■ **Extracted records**
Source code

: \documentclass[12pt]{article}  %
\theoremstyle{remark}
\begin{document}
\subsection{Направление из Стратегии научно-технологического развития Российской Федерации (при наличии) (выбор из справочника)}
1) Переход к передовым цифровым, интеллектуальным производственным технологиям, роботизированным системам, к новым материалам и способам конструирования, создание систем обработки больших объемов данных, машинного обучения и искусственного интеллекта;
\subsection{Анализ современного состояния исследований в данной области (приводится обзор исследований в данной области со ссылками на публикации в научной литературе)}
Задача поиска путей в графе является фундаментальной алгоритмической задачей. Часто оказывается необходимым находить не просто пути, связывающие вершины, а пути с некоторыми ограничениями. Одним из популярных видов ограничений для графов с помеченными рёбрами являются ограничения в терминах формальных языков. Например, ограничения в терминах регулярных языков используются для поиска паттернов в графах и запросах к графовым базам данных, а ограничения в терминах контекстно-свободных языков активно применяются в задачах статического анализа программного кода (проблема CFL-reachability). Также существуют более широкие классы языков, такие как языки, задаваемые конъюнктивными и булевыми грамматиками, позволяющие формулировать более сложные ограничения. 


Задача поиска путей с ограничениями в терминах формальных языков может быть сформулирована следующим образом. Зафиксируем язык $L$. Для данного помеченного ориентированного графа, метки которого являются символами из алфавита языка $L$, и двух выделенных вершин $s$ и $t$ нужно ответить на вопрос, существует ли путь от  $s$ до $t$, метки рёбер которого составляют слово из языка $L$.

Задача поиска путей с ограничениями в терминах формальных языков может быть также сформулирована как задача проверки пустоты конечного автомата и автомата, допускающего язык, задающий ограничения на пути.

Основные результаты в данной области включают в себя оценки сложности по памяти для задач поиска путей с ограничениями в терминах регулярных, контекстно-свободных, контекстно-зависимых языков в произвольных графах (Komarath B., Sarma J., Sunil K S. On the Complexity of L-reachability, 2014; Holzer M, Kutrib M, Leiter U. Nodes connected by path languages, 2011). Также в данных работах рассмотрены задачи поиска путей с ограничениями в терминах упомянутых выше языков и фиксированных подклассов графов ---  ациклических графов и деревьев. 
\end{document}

■ **TASK BRIEF**
From the records above, transcribe without alteration every line from the one with "современного состояния исследований" to the one with "из языка $L$.", inclusive.

■ **ANSWER TO THIS PROBLEM**
\subsection{Анализ современного состояния исследований в данной области (приводится обзор исследований в данной области со ссылками на публикации в научной литературе)}
Задача поиска путей в графе является фундаментальной алгоритмической задачей. Часто оказывается необходимым находить не просто пути, связывающие вершины, а пути с некоторыми ограничениями. Одним из популярных видов ограничений для графов с помеченными рёбрами являются ограничения в терминах формальных языков. Например, ограничения в терминах регулярных языков используются для поиска паттернов в графах и запросах к графовым базам данных, а ограничения в терминах контекстно-свободных языков активно применяются в задачах статического анализа программного кода (проблема CFL-reachability). Также существуют более широкие классы языков, такие как языки, задаваемые конъюнктивными и булевыми грамматиками, позволяющие формулировать более сложные ограничения. 


Задача поиска путей с ограничениями в терминах формальных языков может быть сформулирована следующим образом. Зафиксируем язык $L$. Для данного помеченного ориентированного графа, метки которого являются символами из алфавита языка $L$, и двух выделенных вершин $s$ и $t$ нужно ответить на вопрос, существует ли путь от  $s$ до $t$, метки рёбер которого составляют слово из языка $L$.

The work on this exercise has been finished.